LISTED ENTRIES below:

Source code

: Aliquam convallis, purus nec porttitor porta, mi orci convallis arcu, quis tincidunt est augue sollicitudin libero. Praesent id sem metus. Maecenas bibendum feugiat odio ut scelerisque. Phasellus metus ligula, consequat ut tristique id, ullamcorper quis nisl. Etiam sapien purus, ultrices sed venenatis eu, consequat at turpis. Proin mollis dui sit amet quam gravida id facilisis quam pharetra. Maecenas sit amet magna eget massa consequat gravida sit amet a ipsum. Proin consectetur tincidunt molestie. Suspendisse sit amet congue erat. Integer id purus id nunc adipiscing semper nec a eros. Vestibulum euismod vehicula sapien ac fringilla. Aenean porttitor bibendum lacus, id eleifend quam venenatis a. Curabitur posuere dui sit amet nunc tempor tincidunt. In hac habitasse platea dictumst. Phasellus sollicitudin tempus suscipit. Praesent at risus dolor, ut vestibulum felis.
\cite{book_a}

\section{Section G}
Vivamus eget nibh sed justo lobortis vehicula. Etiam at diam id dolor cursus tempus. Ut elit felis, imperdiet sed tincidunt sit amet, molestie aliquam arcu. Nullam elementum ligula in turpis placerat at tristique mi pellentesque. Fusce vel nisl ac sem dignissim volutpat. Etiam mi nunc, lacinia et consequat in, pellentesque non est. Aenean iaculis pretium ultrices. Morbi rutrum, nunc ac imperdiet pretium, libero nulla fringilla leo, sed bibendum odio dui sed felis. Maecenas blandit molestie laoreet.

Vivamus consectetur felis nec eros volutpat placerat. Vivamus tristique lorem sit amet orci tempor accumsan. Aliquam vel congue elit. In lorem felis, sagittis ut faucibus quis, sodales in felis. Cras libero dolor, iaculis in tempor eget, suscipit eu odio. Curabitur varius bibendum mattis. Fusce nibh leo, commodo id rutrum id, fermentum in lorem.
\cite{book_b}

End of LISTED ENTRIES.

## EXERCISE REQUIREMENTS:
Report all lines of the data that include the word "placerat".

## SOLUTION TO THE EXERCISE:
Vivamus eget nibh sed justo lobortis vehicula. Etiam at diam id dolor cursus tempus. Ut elit felis, imperdiet sed tincidunt sit amet, molestie aliquam arcu. Nullam elementum ligula in turpis placerat at tristique mi pellentesque. Fusce vel nisl ac sem dignissim volutpat. Etiam mi nunc, lacinia et consequat in, pellentesque non est. Aenean iaculis pretium ultrices. Morbi rutrum, nunc ac imperdiet pretium, libero nulla fringilla leo, sed bibendum odio dui sed felis. Maecenas blandit molestie laoreet.
Vivamus consectetur felis nec eros volutpat placerat. Vivamus tristique lorem sit amet orci tempor accumsan. Aliquam vel congue elit. In lorem felis, sagittis ut faucibus quis, sodales in felis. Cras libero dolor, iaculis in tempor eget, suscipit eu odio. Curabitur varius bibendum mattis. Fusce nibh leo, commodo id rutrum id, fermentum in lorem.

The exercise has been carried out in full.